Significance of LIF/LIFR Signaling in the Progression of Obesity-Driven Triple-Negative Breast Cancer.

Simple Summary: The obesity epidemic in the USA is increasing the risk of aggressive triple-negative breast cancer (TNBC) in obese women. This study investigated the potential impact of obesity on the advancement of TNBC by amplifying leukemia inhibitory factor receptor (LIFR) signaling. We tested the effects of LIFR inhibition using EC359 on TNBC cells in obesity conditions. The obesity environment increased TNBC cell growth and invasion, and treatment with EC359 effectively reduced these effects. Using TNBC cells, patient-derived organoids, and mouse models, we showed that EC359 can inhibit obesity-linked TNBC progression.
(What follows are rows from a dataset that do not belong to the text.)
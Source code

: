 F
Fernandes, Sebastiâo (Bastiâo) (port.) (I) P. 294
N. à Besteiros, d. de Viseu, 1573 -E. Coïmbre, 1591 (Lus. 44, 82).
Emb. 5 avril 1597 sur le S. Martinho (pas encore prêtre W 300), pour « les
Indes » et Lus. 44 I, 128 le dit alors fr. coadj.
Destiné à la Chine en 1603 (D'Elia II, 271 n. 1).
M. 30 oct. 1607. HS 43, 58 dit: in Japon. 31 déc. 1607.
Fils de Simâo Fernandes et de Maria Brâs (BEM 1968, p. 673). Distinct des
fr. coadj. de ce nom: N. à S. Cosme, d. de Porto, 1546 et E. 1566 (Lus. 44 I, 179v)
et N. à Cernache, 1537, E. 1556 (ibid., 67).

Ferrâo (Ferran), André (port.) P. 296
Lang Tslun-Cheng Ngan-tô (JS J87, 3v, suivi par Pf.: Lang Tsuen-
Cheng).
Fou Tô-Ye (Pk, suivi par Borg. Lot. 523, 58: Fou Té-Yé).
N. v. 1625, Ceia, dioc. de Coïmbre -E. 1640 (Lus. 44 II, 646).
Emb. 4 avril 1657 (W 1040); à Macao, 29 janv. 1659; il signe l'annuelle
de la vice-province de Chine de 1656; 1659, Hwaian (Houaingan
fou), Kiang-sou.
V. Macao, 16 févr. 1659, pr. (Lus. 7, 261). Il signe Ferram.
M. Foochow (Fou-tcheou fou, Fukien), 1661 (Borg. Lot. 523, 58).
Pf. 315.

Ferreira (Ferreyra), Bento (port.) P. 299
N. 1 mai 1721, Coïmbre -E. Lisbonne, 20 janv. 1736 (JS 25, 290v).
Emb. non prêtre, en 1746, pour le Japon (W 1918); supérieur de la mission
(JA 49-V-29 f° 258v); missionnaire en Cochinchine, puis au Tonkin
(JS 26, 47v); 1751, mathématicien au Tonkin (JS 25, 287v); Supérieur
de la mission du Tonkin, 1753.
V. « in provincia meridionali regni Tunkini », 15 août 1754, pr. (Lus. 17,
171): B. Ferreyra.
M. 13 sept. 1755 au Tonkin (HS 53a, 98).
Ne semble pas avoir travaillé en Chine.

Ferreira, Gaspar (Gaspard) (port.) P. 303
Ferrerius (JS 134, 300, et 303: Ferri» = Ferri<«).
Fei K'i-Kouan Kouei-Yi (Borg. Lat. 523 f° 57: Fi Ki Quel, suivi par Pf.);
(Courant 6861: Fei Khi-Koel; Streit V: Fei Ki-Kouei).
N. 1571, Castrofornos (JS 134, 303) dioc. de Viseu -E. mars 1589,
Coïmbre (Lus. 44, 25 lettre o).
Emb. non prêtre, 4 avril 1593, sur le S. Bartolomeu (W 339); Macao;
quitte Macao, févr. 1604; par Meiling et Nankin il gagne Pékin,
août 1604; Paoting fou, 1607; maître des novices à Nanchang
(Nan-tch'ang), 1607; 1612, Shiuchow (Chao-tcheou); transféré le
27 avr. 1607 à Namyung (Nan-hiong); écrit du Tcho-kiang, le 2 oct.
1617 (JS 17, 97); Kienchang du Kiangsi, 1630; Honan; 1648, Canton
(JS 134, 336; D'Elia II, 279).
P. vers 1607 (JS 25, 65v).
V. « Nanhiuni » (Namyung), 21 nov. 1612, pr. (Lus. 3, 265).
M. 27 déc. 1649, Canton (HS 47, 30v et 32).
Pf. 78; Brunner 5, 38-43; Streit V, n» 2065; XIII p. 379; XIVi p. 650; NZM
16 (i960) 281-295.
Collectively, our results suggest targeting LIFR signaling as a potential treatment for obesity-related TNBC. American women with obesity have an increased incidence of triple-negative breast cancer (TNBC). The impact of obesity conditions on the tumor microenvironment is suspected to accelerate TNBC progression; however, the specific mechanism(s) remains elusive. This study explores the hypothesis that obesity upregulates leukemia inhibitory factor receptor (LIFR) oncogenic signaling in TNBC and assesses the efficacy of LIFR inhibition with EC359 in blocking TNBC progression. TNBC cell lines were co-cultured with human primary adipocytes, or adipocyte-conditioned medium, and treated with EC359. The effects of adiposity were measured using cell viability, colony formation, and invasion assays. Mechanistic studies utilized RNA-Seq, Western blotting, RT-qPCR, and reporter gene assays. The therapeutic potential of EC359 was tested using xenograft and patient-derived organoid (PDO) models. The results showed that adipose conditions increased TNBC cell proliferation and invasion, and these effects correlated with enhanced LIFR signaling. Accordingly, EC359 treatment reduced cell viability, colony formation, and invasion under adipose conditions and blocked adipose-mediated organoid growth and TNBC xenograft tumor growth. RNA-Seq analysis identified critical pathways modulated by LIF/LIFR signaling in diet-induced obesity mouse models. These findings suggest that adiposity contributes to TNBC progression via the activation of the LIF/LIFR pathway, and LIFR inhibition with EC359 represents a promising therapeutic approach for obesity-associated TNBC. [ABSTRACT FROM AUTHOR]